The Utah Jazz concluded their pre-draft workout process Sunday, with what VP of Player Personnel Walt Perrin called their most impressive workout of the year. The workout featured likely first rounders Jacob Evans and De’Anthony Melton, with Dzanan Musa potentially finding his way into the draft’s first round. Perrin said he thought all six players, including Deng Adel, Gary Trent Jr, and Arnoldas Kulboka could be drafted in Thursday night.
Evans is an intriguing prospect due to his shooting and defensive capabilities. Cincinnati’s defense switches every screen at the college level, so Evans was asked to guard positions 1-4. He’s likely too small to defend 4’s in the NBA, but should be a capable defender as soon as next year. He’s limited with the ball in his hands, and will have to develop that if he wants to be more than a role player in the NBA.
Melton missed all of this past season at USC after being linked to the NCAA’s FBI investigation, but so NBA teams haven’t seen him in a competitive setting for more than a year. Melton’s been working on his jump shot, which he struggled with at USC as a freshman, and might be the missing link for him to be one of the steal’s of the draft. He’s not a pure point guard, but plays with an aggressive mindset that made him a stat stuffer for the Trojans. He averaged 8.3 points, 4.7 rebounds, 3.5 assists, 1.9 steals, and 1 block per game. He’s not physically imposing at this point, but his frame should fill out at the NBA level. Perrin said Melton’s shooting might be his quickest skill to translate to the NBA.
Musa is a scorer, though not necessarily a shooter at this point in his career. Perrin said Musa showed his ability to score during the workout, and had a good interview with the team. Though most mock drafts project Musa as a first round pick, I didn’t get the impression the Jazz felt that was an accurate ranking.
On Friday, the Jazz worked out three more potential first rounders in Jerome Robinson, Landry Shamet, and Josh Okogie.

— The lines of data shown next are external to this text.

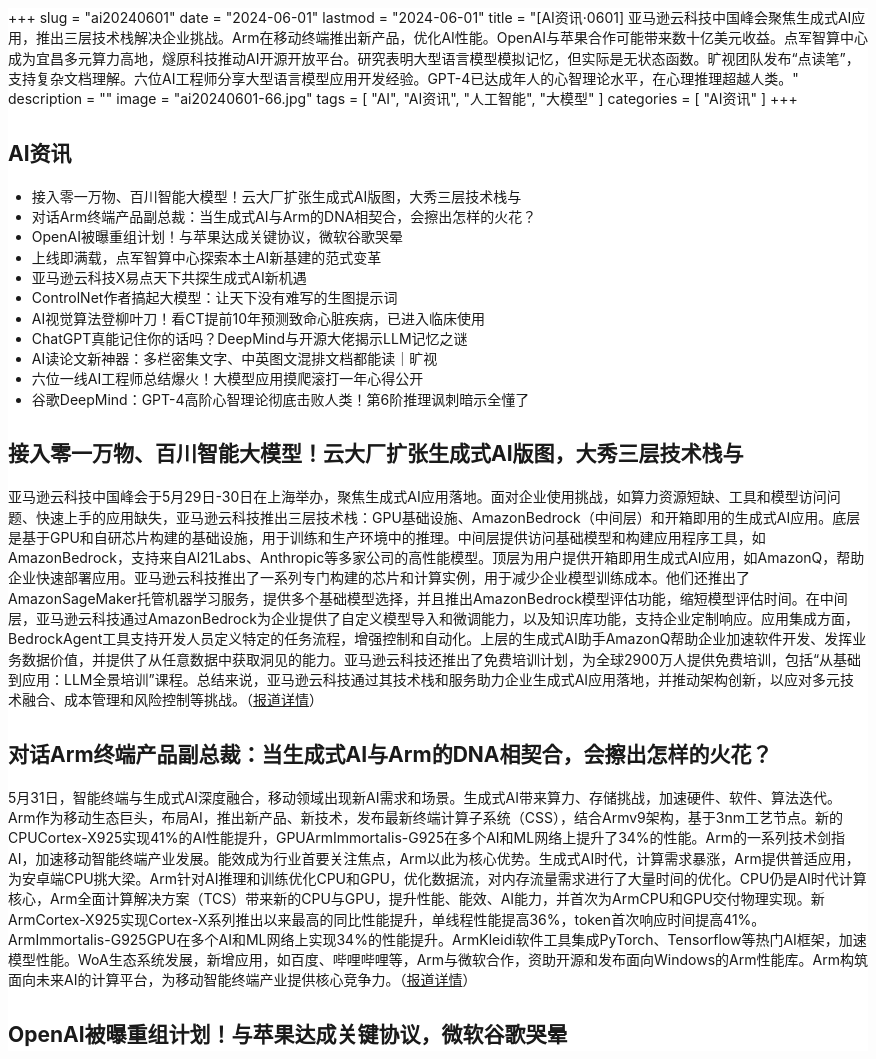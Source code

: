 +++
slug = "ai20240601"
date = "2024-06-01"
lastmod = "2024-06-01"
title = "[AI资讯·0601] 亚马逊云科技中国峰会聚焦生成式AI应用，推出三层技术栈解决企业挑战。Arm在移动终端推出新产品，优化AI性能。OpenAI与苹果合作可能带来数十亿美元收益。点军智算中心成为宜昌多元算力高地，燧原科技推动AI开源开放平台。研究表明大型语言模型模拟记忆，但实际是无状态函数。旷视团队发布“点读笔”，支持复杂文档理解。六位AI工程师分享大型语言模型应用开发经验。GPT-4已达成年人的心智理论水平，在心理推理超越人类。"
description = ""
image = "ai20240601-66.jpg"
tags = [ "AI", "AI资讯", "人工智能", "大模型" ]
categories = [ "AI资讯" ]
+++

## AI资讯

 - 接入零一万物、百川智能大模型！云大厂扩张生成式AI版图，大秀三层技术栈与
 - 对话Arm终端产品副总裁：当生成式AI与Arm的DNA相契合，会擦出怎样的火花？
 - OpenAI被曝重组计划！与苹果达成关键协议，微软谷歌哭晕
 - 上线即满载，点军智算中心探索本土AI新基建的范式变革
 - 亚马逊云科技X易点天下共探生成式AI新机遇
 - ControlNet作者搞起大模型：让天下没有难写的生图提示词
 - AI视觉算法登柳叶刀！看CT提前10年预测致命心脏疾病，已进入临床使用
 - ChatGPT真能记住你的话吗？DeepMind与开源大佬揭示LLM记忆之谜
 - AI读论文新神器：多栏密集文字、中英图文混排文档都能读｜旷视
 - 六位一线AI工程师总结爆火！大模型应用摸爬滚打一年心得公开
 - 谷歌DeepMind：GPT-4高阶心智理论彻底击败人类！第6阶推理讽刺暗示全懂了

## 接入零一万物、百川智能大模型！云大厂扩张生成式AI版图，大秀三层技术栈与

亚马逊云科技中国峰会于5月29日-30日在上海举办，聚焦生成式AI应用落地。面对企业使用挑战，如算力资源短缺、工具和模型访问问题、快速上手的应用缺失，亚马逊云科技推出三层技术栈：GPU基础设施、AmazonBedrock（中间层）和开箱即用的生成式AI应用。底层是基于GPU和自研芯片构建的基础设施，用于训练和生产环境中的推理。中间层提供访问基础模型和构建应用程序工具，如AmazonBedrock，支持来自Al21Labs、Anthropic等多家公司的高性能模型。顶层为用户提供开箱即用生成式AI应用，如AmazonQ，帮助企业快速部署应用。亚马逊云科技推出了一系列专门构建的芯片和计算实例，用于减少企业模型训练成本。他们还推出了AmazonSageMaker托管机器学习服务，提供多个基础模型选择，并且推出AmazonBedrock模型评估功能，缩短模型评估时间。在中间层，亚马逊云科技通过AmazonBedrock为企业提供了自定义模型导入和微调能力，以及知识库功能，支持企业定制响应。应用集成方面，BedrockAgent工具支持开发人员定义特定的任务流程，增强控制和自动化。上层的生成式AI助手AmazonQ帮助企业加速软件开发、发挥业务数据价值，并提供了从任意数据中获取洞见的能力。亚马逊云科技还推出了免费培训计划，为全球2900万人提供免费培训，包括“从基础到应用：LLM全景培训”课程。总结来说，亚马逊云科技通过其技术栈和服务助力企业生成式AI应用落地，并推动架构创新，以应对多元技术融合、成本管理和风险控制等挑战。（[报道详情](https://www.163.com/dy/article/J3I9CGM8051180F7.html)）

## 对话Arm终端产品副总裁：当生成式AI与Arm的DNA相契合，会擦出怎样的火花？

5月31日，智能终端与生成式AI深度融合，移动领域出现新AI需求和场景。生成式AI带来算力、存储挑战，加速硬件、软件、算法迭代。Arm作为移动生态巨头，布局AI，推出新产品、新技术，发布最新终端计算子系统（CSS），结合Armv9架构，基于3nm工艺节点。新的CPUCortex-X925实现41%的AI性能提升，GPUArmImmortalis-G925在多个AI和ML网络上提升了34%的性能。Arm的一系列技术剑指AI，加速移动智能终端产业发展。能效成为行业首要关注焦点，Arm以此为核心优势。生成式AI时代，计算需求暴涨，Arm提供普适应用，为安卓端CPU挑大梁。Arm针对AI推理和训练优化CPU和GPU，优化数据流，对内存流量需求进行了大量时间的优化。CPU仍是AI时代计算核心，Arm全面计算解决方案（TCS）带来新的CPU与GPU，提升性能、能效、AI能力，并首次为ArmCPU和GPU交付物理实现。新ArmCortex-X925实现Cortex-X系列推出以来最高的同比性能提升，单线程性能提高36%，token首次响应时间提高41%。ArmImmortalis-G925GPU在多个AI和ML网络上实现34%的性能提升。ArmKleidi软件工具集成PyTorch、Tensorflow等热门AI框架，加速模型性能。WoA生态系统发展，新增应用，如百度、哔哩哔哩等，Arm与微软合作，资助开源和发布面向Windows的Arm性能库。Arm构筑面向未来AI的计算平台，为移动智能终端产业提供核心竞争力。（[报道详情](https://www.163.com/dy/article/J3I3TCBN051180F7.html)）

## OpenAI被曝重组计划！与苹果达成关键协议，微软谷歌哭晕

Shamet might bet he draft’s best shooter outside of Trae Young, and at 6’5, has good size for a point guard. He lacks strength, and was banged up from a previous workout so he was limited in the drills he could complete, but could be a nice fit in the Jazz backcourt which lacks shooting. He’s 21, which is old for a sophomore, and may mean his upside his limited compared to other two year college players.
Robinson is an impressive shooter, but more of a combo guard than Shamet. He played some point guard at BC, but likely will play more off the ball in the NBA. He was a 40% shooter last year at BC on more than 5 attempts per game.
Okogie is a prototypical 3-D player in the NBA, and had a tremendous two year career at Georgia Tech. Okogie averaged 18.2 points, an impressive 6.3 rebounds, and 2.5 assists as a sophomore, despite standing just 6’4. He averaged more than 6 FTA’s in both seasons at GT, while shooting 38% from the three point line. That’s an incredibly unique combo. Understanding the educational demands to attend Tech, Okogie cold be an intriguing prospect at 21 for the Jazz, and may have “Jazz DNA.”